[Collected data]
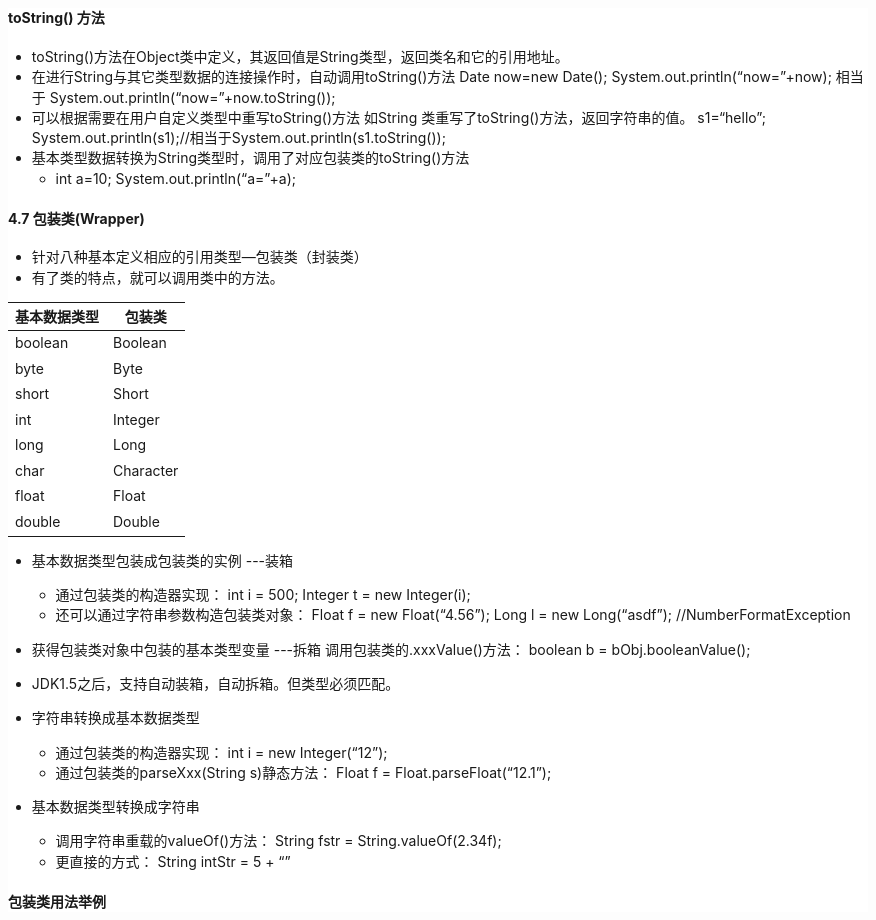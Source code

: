 #### toString() 方法

* toString()方法在Object类中定义，其返回值是String类型，返回类名和它的引用地址。
* 在进行String与其它类型数据的连接操作时，自动调用toString()方法
	Date now=new Date();
	System.out.println(“now=”+now);  相当于
      System.out.println(“now=”+now.toString());   
* 可以根据需要在用户自定义类型中重写toString()方法
	如String 类重写了toString()方法，返回字符串的值。
	s1=“hello”;
	System.out.println(s1);//相当于System.out.println(s1.toString());
* 基本类型数据转换为String类型时，调用了对应包装类的toString()方法
    - int a=10;   System.out.println(“a=”+a);

#### 4.7  包装类(Wrapper)

* 针对八种基本定义相应的引用类型—包装类（封装类）
* 有了类的特点，就可以调用类中的方法。

基本数据类型|包装类
---|---
boolean|Boolean
byte|Byte
short|Short
int|Integer
long|Long
char|Character
float|Float
double|Double

* 基本数据类型包装成包装类的实例    ---装箱
    - 通过包装类的构造器实现：
	int i = 500;   Integer t = new Integer(i);
    - 还可以通过字符串参数构造包装类对象：
	Float f = new Float(“4.56”);
	Long l = new Long(“asdf”);  //NumberFormatException
* 获得包装类对象中包装的基本类型变量    ---拆箱
调用包装类的.xxxValue()方法：
	boolean b = bObj.booleanValue();
* JDK1.5之后，支持自动装箱，自动拆箱。但类型必须匹配。

* 字符串转换成基本数据类型
    - 通过包装类的构造器实现：
	int i = new Integer(“12”);
    - 通过包装类的parseXxx(String s)静态方法：
	Float f = Float.parseFloat(“12.1”);

* 基本数据类型转换成字符串
    - 调用字符串重载的valueOf()方法：
	String fstr = String.valueOf(2.34f);
    - 更直接的方式：
	String intStr = 5 + “”

#### 包装类用法举例
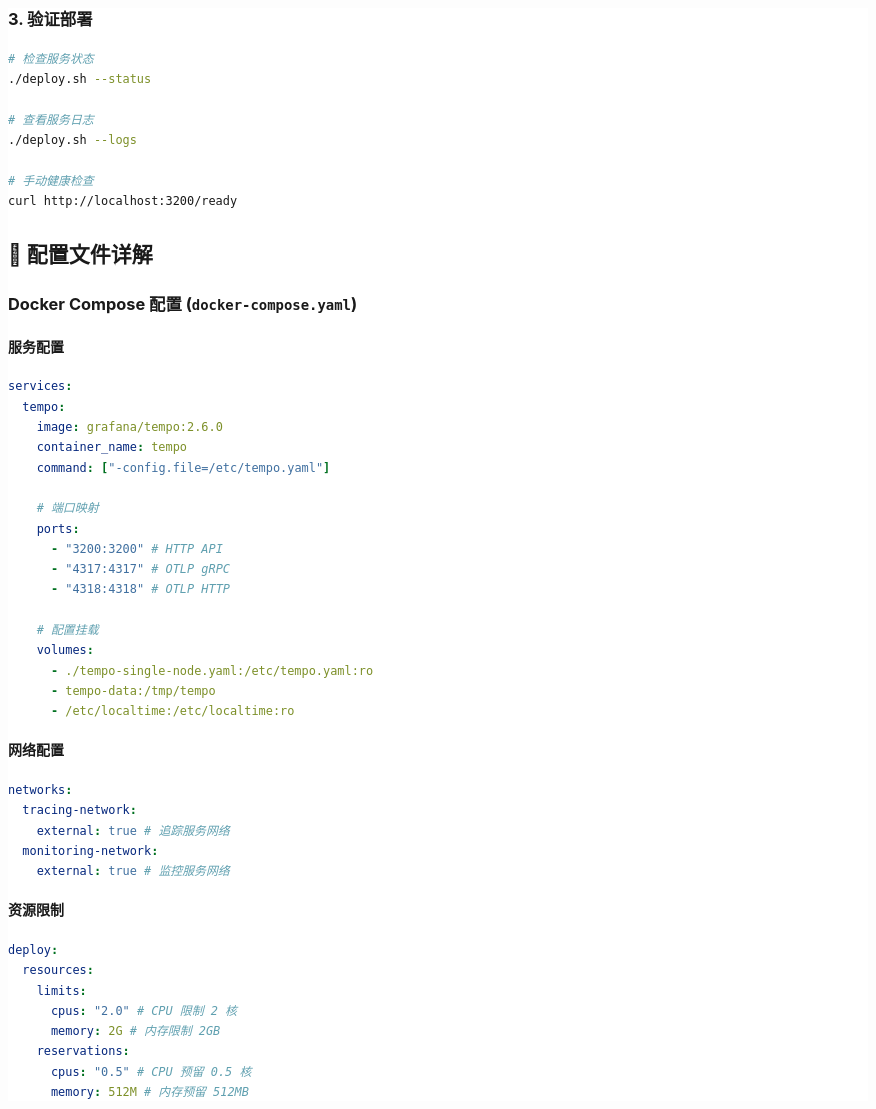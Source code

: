 ### 3. 验证部署

```bash
# 检查服务状态
./deploy.sh --status

# 查看服务日志
./deploy.sh --logs

# 手动健康检查
curl http://localhost:3200/ready
```

## 🔧 配置文件详解

### Docker Compose 配置 (`docker-compose.yaml`)

#### 服务配置

```yaml
services:
  tempo:
    image: grafana/tempo:2.6.0
    container_name: tempo
    command: ["-config.file=/etc/tempo.yaml"]

    # 端口映射
    ports:
      - "3200:3200" # HTTP API
      - "4317:4317" # OTLP gRPC
      - "4318:4318" # OTLP HTTP

    # 配置挂载
    volumes:
      - ./tempo-single-node.yaml:/etc/tempo.yaml:ro
      - tempo-data:/tmp/tempo
      - /etc/localtime:/etc/localtime:ro
```

#### 网络配置

```yaml
networks:
  tracing-network:
    external: true # 追踪服务网络
  monitoring-network:
    external: true # 监控服务网络
```

#### 资源限制

```yaml
deploy:
  resources:
    limits:
      cpus: "2.0" # CPU 限制 2 核
      memory: 2G # 内存限制 2GB
    reservations:
      cpus: "0.5" # CPU 预留 0.5 核
      memory: 512M # 内存预留 512MB
```
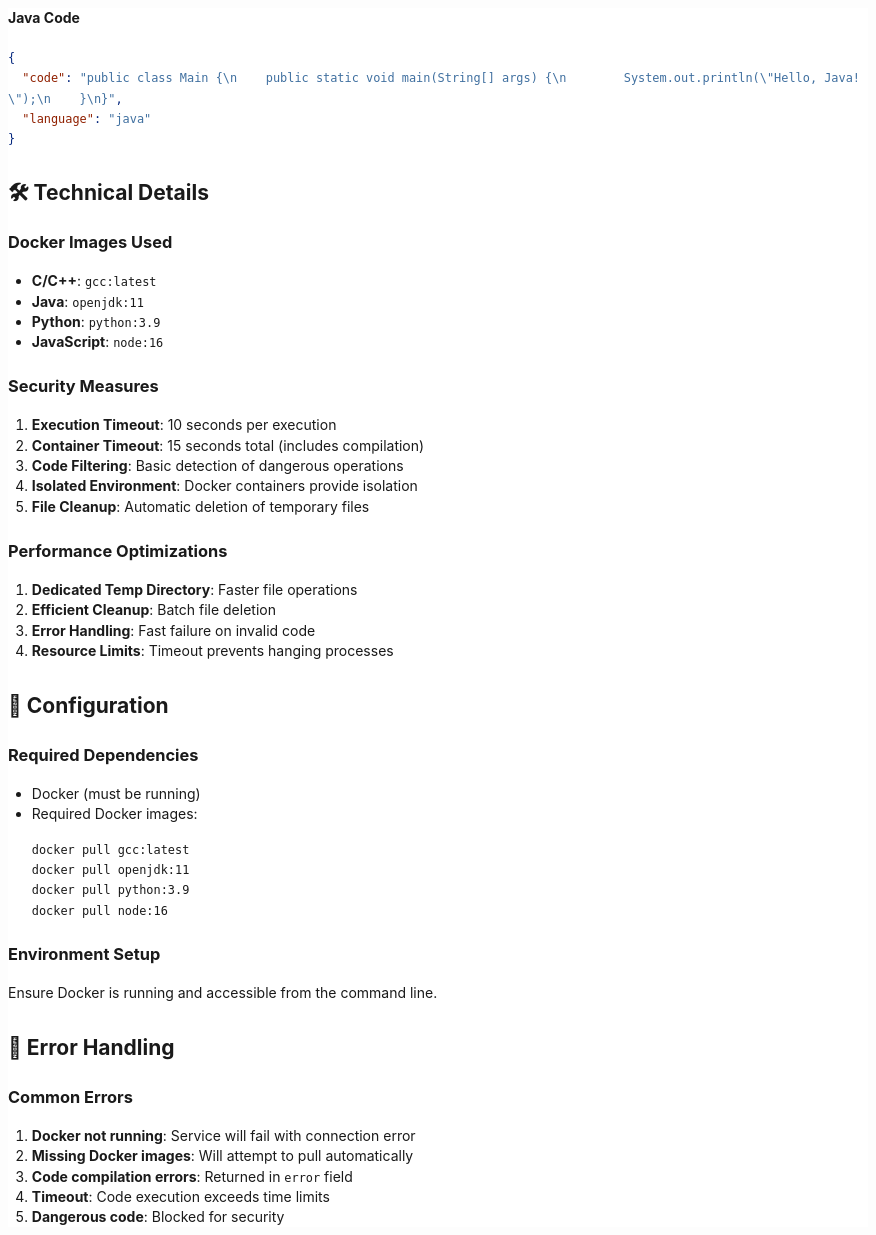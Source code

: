 #### **Java Code**
```json
{
  "code": "public class Main {\n    public static void main(String[] args) {\n        System.out.println(\"Hello, Java!\");\n    }\n}",
  "language": "java"
}
```

## 🛠️ **Technical Details**

### **Docker Images Used**
- **C/C++**: `gcc:latest`
- **Java**: `openjdk:11`
- **Python**: `python:3.9`
- **JavaScript**: `node:16`

### **Security Measures**
1. **Execution Timeout**: 10 seconds per execution
2. **Container Timeout**: 15 seconds total (includes compilation)
3. **Code Filtering**: Basic detection of dangerous operations
4. **Isolated Environment**: Docker containers provide isolation
5. **File Cleanup**: Automatic deletion of temporary files

### **Performance Optimizations**
1. **Dedicated Temp Directory**: Faster file operations
2. **Efficient Cleanup**: Batch file deletion
3. **Error Handling**: Fast failure on invalid code
4. **Resource Limits**: Timeout prevents hanging processes

## 🔧 **Configuration**

### **Required Dependencies**
- Docker (must be running)
- Required Docker images:
  ```bash
  docker pull gcc:latest
  docker pull openjdk:11
  docker pull python:3.9
  docker pull node:16
  ```

### **Environment Setup**
Ensure Docker is running and accessible from the command line.

## 🚨 **Error Handling**

### **Common Errors**
1. **Docker not running**: Service will fail with connection error
2. **Missing Docker images**: Will attempt to pull automatically
3. **Code compilation errors**: Returned in `error` field
4. **Timeout**: Code execution exceeds time limits
5. **Dangerous code**: Blocked for security
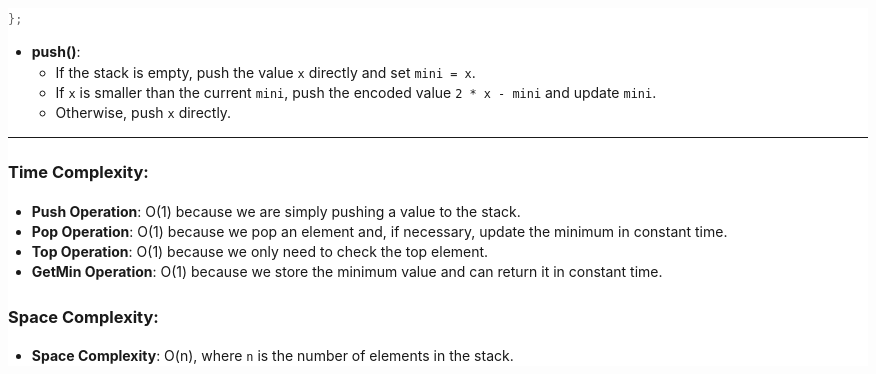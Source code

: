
 ```cpp
};
```
- **push()**:
  - If the stack is empty, push the value `x` directly and set `mini = x`.
  - If `x` is smaller than the current `mini`, push the encoded value `2 * x - mini` and update `mini`.
  - Otherwise, push `x` directly.

---

### Time Complexity:
- **Push Operation**: O(1) because we are simply pushing a value to the stack.
- **Pop Operation**: O(1) because we pop an element and, if necessary, update the minimum in constant time.
- **Top Operation**: O(1) because we only need to check the top element.
- **GetMin Operation**: O(1) because we store the minimum value and can return it in constant time.

### Space Complexity:
- **Space Complexity**: O(n), where `n` is the number of elements in the stack.

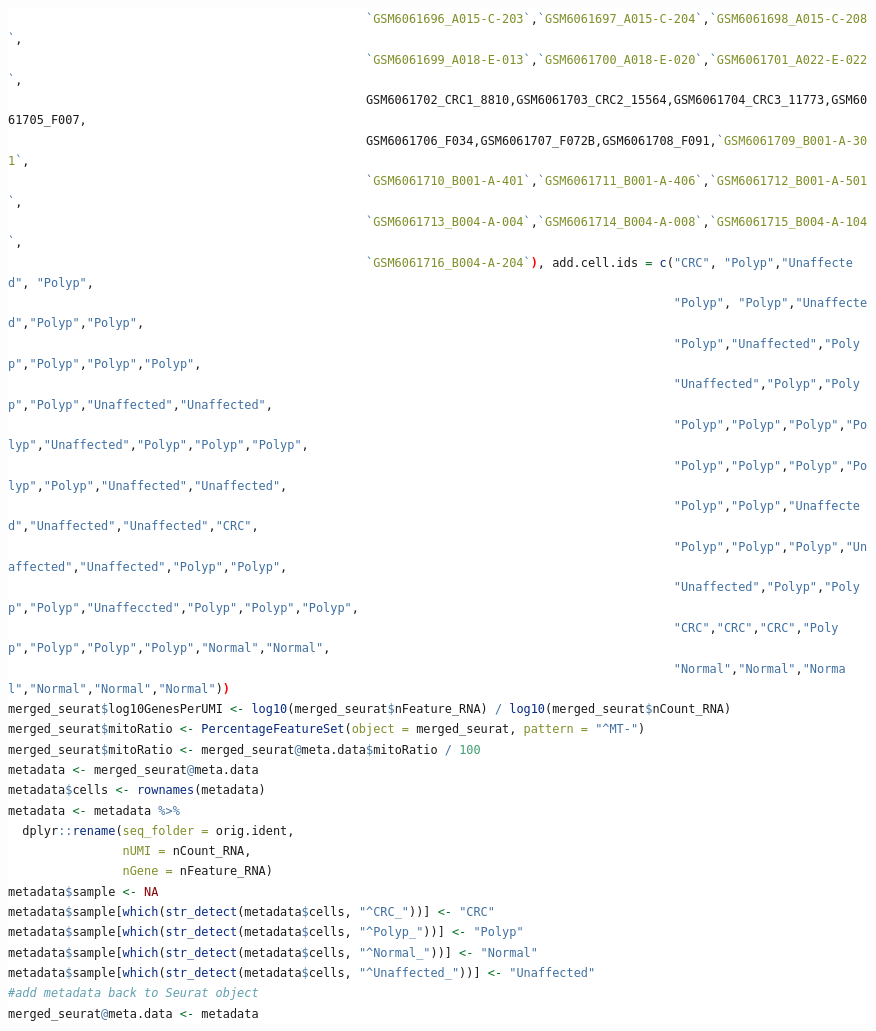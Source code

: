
 ```r
                                                  `GSM6061696_A015-C-203`,`GSM6061697_A015-C-204`,`GSM6061698_A015-C-208`,
                                                  `GSM6061699_A018-E-013`,`GSM6061700_A018-E-020`,`GSM6061701_A022-E-022`,
                                                  GSM6061702_CRC1_8810,GSM6061703_CRC2_15564,GSM6061704_CRC3_11773,GSM6061705_F007,
                                                  GSM6061706_F034,GSM6061707_F072B,GSM6061708_F091,`GSM6061709_B001-A-301`,
                                                  `GSM6061710_B001-A-401`,`GSM6061711_B001-A-406`,`GSM6061712_B001-A-501`,
                                                  `GSM6061713_B004-A-004`,`GSM6061714_B004-A-008`,`GSM6061715_B004-A-104`,
                                                  `GSM6061716_B004-A-204`), add.cell.ids = c("CRC", "Polyp","Unaffected", "Polyp",
                                                                                             "Polyp", "Polyp","Unaffected","Polyp","Polyp",
                                                                                             "Polyp","Unaffected","Polyp","Polyp","Polyp","Polyp",
                                                                                             "Unaffected","Polyp","Polyp","Polyp","Unaffected","Unaffected",
                                                                                             "Polyp","Polyp","Polyp","Polyp","Unaffected","Polyp","Polyp","Polyp",
                                                                                             "Polyp","Polyp","Polyp","Polyp","Polyp","Unaffected","Unaffected",
                                                                                             "Polyp","Polyp","Unaffected","Unaffected","Unaffected","CRC",
                                                                                             "Polyp","Polyp","Polyp","Unaffected","Unaffected","Polyp","Polyp",
                                                                                             "Unaffected","Polyp","Polyp","Polyp","Unaffeccted","Polyp","Polyp","Polyp",
                                                                                             "CRC","CRC","CRC","Polyp","Polyp","Polyp","Polyp","Normal","Normal",
                                                                                             "Normal","Normal","Normal","Normal","Normal","Normal"))
merged_seurat$log10GenesPerUMI <- log10(merged_seurat$nFeature_RNA) / log10(merged_seurat$nCount_RNA)
merged_seurat$mitoRatio <- PercentageFeatureSet(object = merged_seurat, pattern = "^MT-")
merged_seurat$mitoRatio <- merged_seurat@meta.data$mitoRatio / 100
metadata <- merged_seurat@meta.data
metadata$cells <- rownames(metadata)
metadata <- metadata %>%
  dplyr::rename(seq_folder = orig.ident,
                nUMI = nCount_RNA,
                nGene = nFeature_RNA)
metadata$sample <- NA
metadata$sample[which(str_detect(metadata$cells, "^CRC_"))] <- "CRC"
metadata$sample[which(str_detect(metadata$cells, "^Polyp_"))] <- "Polyp"
metadata$sample[which(str_detect(metadata$cells, "^Normal_"))] <- "Normal"
metadata$sample[which(str_detect(metadata$cells, "^Unaffected_"))] <- "Unaffected"
#add metadata back to Seurat object
merged_seurat@meta.data <- metadata
```

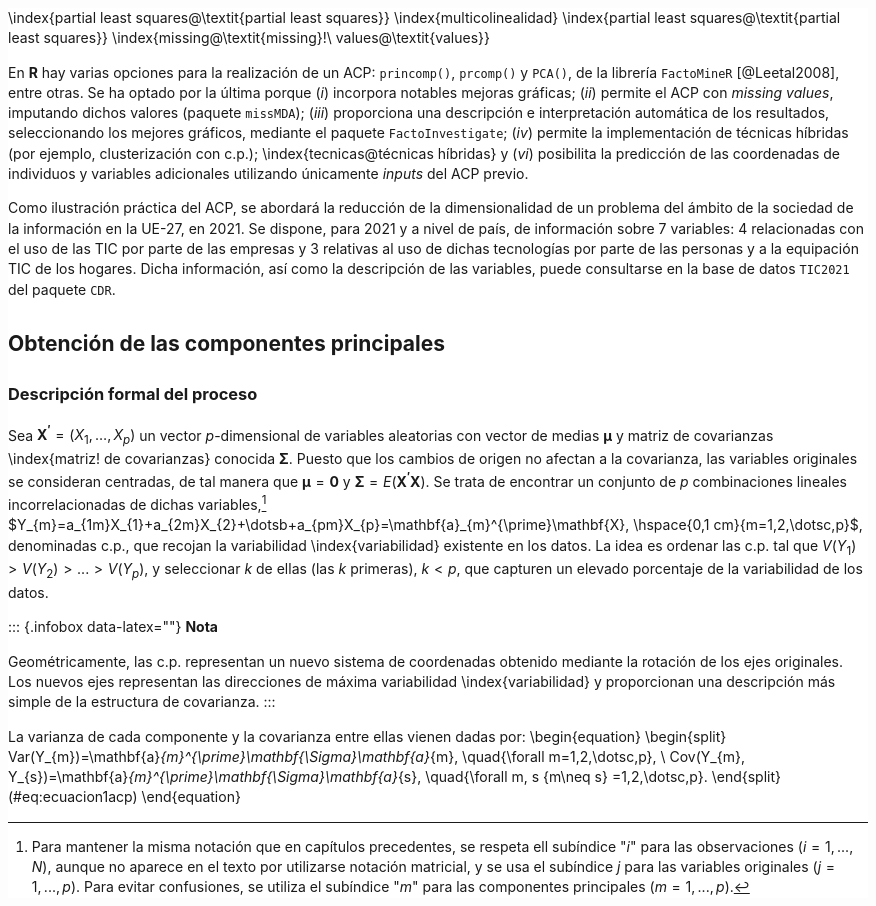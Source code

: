 \index{partial least squares@\textit{partial least squares}}
\index{multicolinealidad}
\index{partial least squares@\textit{partial least squares}}
\index{missing@\textit{missing}!\ values@\textit{values}}

[^ACP-1]:Aunque clúster es una palabra inglesa, no se escribirá en cursiva por ser un término popular y muy utilizado en la jerga de la ciencia de datos en español.
[^ACP-2]:Como señala @amat2017, PLS puede considerarse como una versión supervisada de la regresión con c.p.

En **R** hay varias opciones para la realización de un ACP: `princomp()`, `prcomp()` y `PCA()`, de la librería `FactoMineR` [@Leetal2008], entre otras. Se ha optado por la última porque $(i)$ incorpora notables mejoras gráficas; $(ii)$ permite el ACP con *missing values*, imputando dichos valores (paquete `missMDA`); $(iii)$ proporciona una descripción e interpretación automática de los resultados, seleccionando los mejores gráficos, mediante el paquete `FactoInvestigate`; $(iv)$ permite la implementación de técnicas híbridas (por ejemplo, clusterización con c.p.); \index{tecnicas@técnicas híbridas} y $(vi)$ posibilita la predicción de las coordenadas de individuos y variables adicionales utilizando únicamente *inputs* del ACP previo.

Como ilustración práctica del ACP, se abordará la reducción de la dimensionalidad de un problema del ámbito de la sociedad de la información en la UE-27, en 2021. Se dispone, para 2021 y a nivel de país, de información sobre 7 variables: 4 relacionadas con el uso de las TIC por parte de las empresas y 3 relativas al uso de dichas tecnologías por parte de las personas y a la equipación TIC de los hogares. Dicha información, así como la descripción de las variables, puede consultarse en la base de datos `TIC2021` del paquete `CDR`.

## Obtención de las componentes principales

### Descripción formal del proceso

Sea $\mathbf{X^\prime}=(X_{1},\dotsc,X_{p})$ un vector $p$-dimensional de variables aleatorias con vector de medias $\boldsymbol{\mu}$ y matriz de covarianzas \index{matriz! de covarianzas} conocida $\boldsymbol{\Sigma}$. Puesto que los cambios de origen no afectan a la covarianza, las variables originales se consideran centradas, de tal manera que $\boldsymbol{\mu}=\mathbf {0}$ y $\boldsymbol{\Sigma}= E\left (\mathbf{X^\prime} \mathbf{X}\right)$. Se trata de encontrar un conjunto de $p$ combinaciones lineales incorrelacionadas de dichas variables,[^ACP-3] $Y_{m}=a_{1m}X_{1}+a_{2m}X_{2}+\dotsb+a_{pm}X_{p}=\mathbf{a}_{m}^{\prime}\mathbf{X}, \hspace{0,1 cm}{m=1,2,\dotsc,p}$, denominadas c.p., que recojan la variabilidad \index{variabilidad} existente en los datos. La idea es ordenar las c.p. tal que $V(Y_1)> V(Y_2)>...> V(Y_p)$, y seleccionar $k$ de ellas (las $k$ primeras), $k<p$, que capturen un elevado porcentaje de la variabilidad de los datos.

[^ACP-3]: Para mantener la misma notación que en capítulos precedentes, se respeta ell subíndice "*i*" para las observaciones ($i=1,...,N$), aunque no aparece en el texto por utilizarse notación matricial, y se usa el subíndice *j* para las variables originales ($j=1,...,p$). Para evitar confusiones, se utiliza el subíndice "*m*" para las componentes principales ($m=1,...,p$). 

::: {.infobox data-latex=""}
**Nota** 

Geométricamente, las c.p. representan un nuevo sistema de coordenadas obtenido mediante la rotación de los ejes originales. Los nuevos ejes representan las direcciones de máxima variabilidad \index{variabilidad} y proporcionan una descripción más simple de la estructura de covarianza.
:::



La varianza de cada componente y la covarianza entre ellas vienen dadas por: 
\begin{equation}
\begin{split}
Var(Y_{m})=\mathbf{a}_{m}^{\prime}\mathbf{\Sigma}\mathbf{a}_{m},    \quad{\forall m=1,2,\dotsc,p}, \\
Cov(Y_{m}, Y_{s})=\mathbf{a}_{m}^{\prime}\mathbf{\Sigma}\mathbf{a}_{s},      \quad{\forall m, s \{m\neq s\} =1,2,\dotsc,p}.
\end{split}
(\#eq:ecuacion1acp)
\end{equation}


[^ACP-4]: La condición $\mathbf a^{\prime}_{i} \mathbf a_{i}^{\hspace{0,01cm}}=1$ lleva a que los autovalores de $\mathbf \Sigma$ coincidan con las varianzas de las c.p.
[^ACP-5]: Si todos los autovalores de $\boldsymbol{\Sigma}$ son distintos, los autovectores son ortogonales. En caso contrario, los autovectores asociados a autovalores comunes se eligen de forma que sean ortogonales.
[^ACP-6]: El mayor no puede ser, ya que coincidirían $\mathbf a_1$ y $\mathbf a_2$, en cuyo caso $Y_1$ e $Y_2$ no estarían incorrelacionadas.
[^ACP-7]: Recuérdese que se adopta como medida de la variabilidad \index{variabilidad} de las variables originales la suma de sus varianzas.
[^ACP-9]: Con tres c.p. la reproducción es casi perfecta. Se han retenido solo dos para poder mostrar representaciones bidimensionales y para evitar la interpretación de una tercera componente.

### [Exercise details]
Would you count the lines in the entries that hold "evitar" and reply with only the count?

### [Solution to this task]
2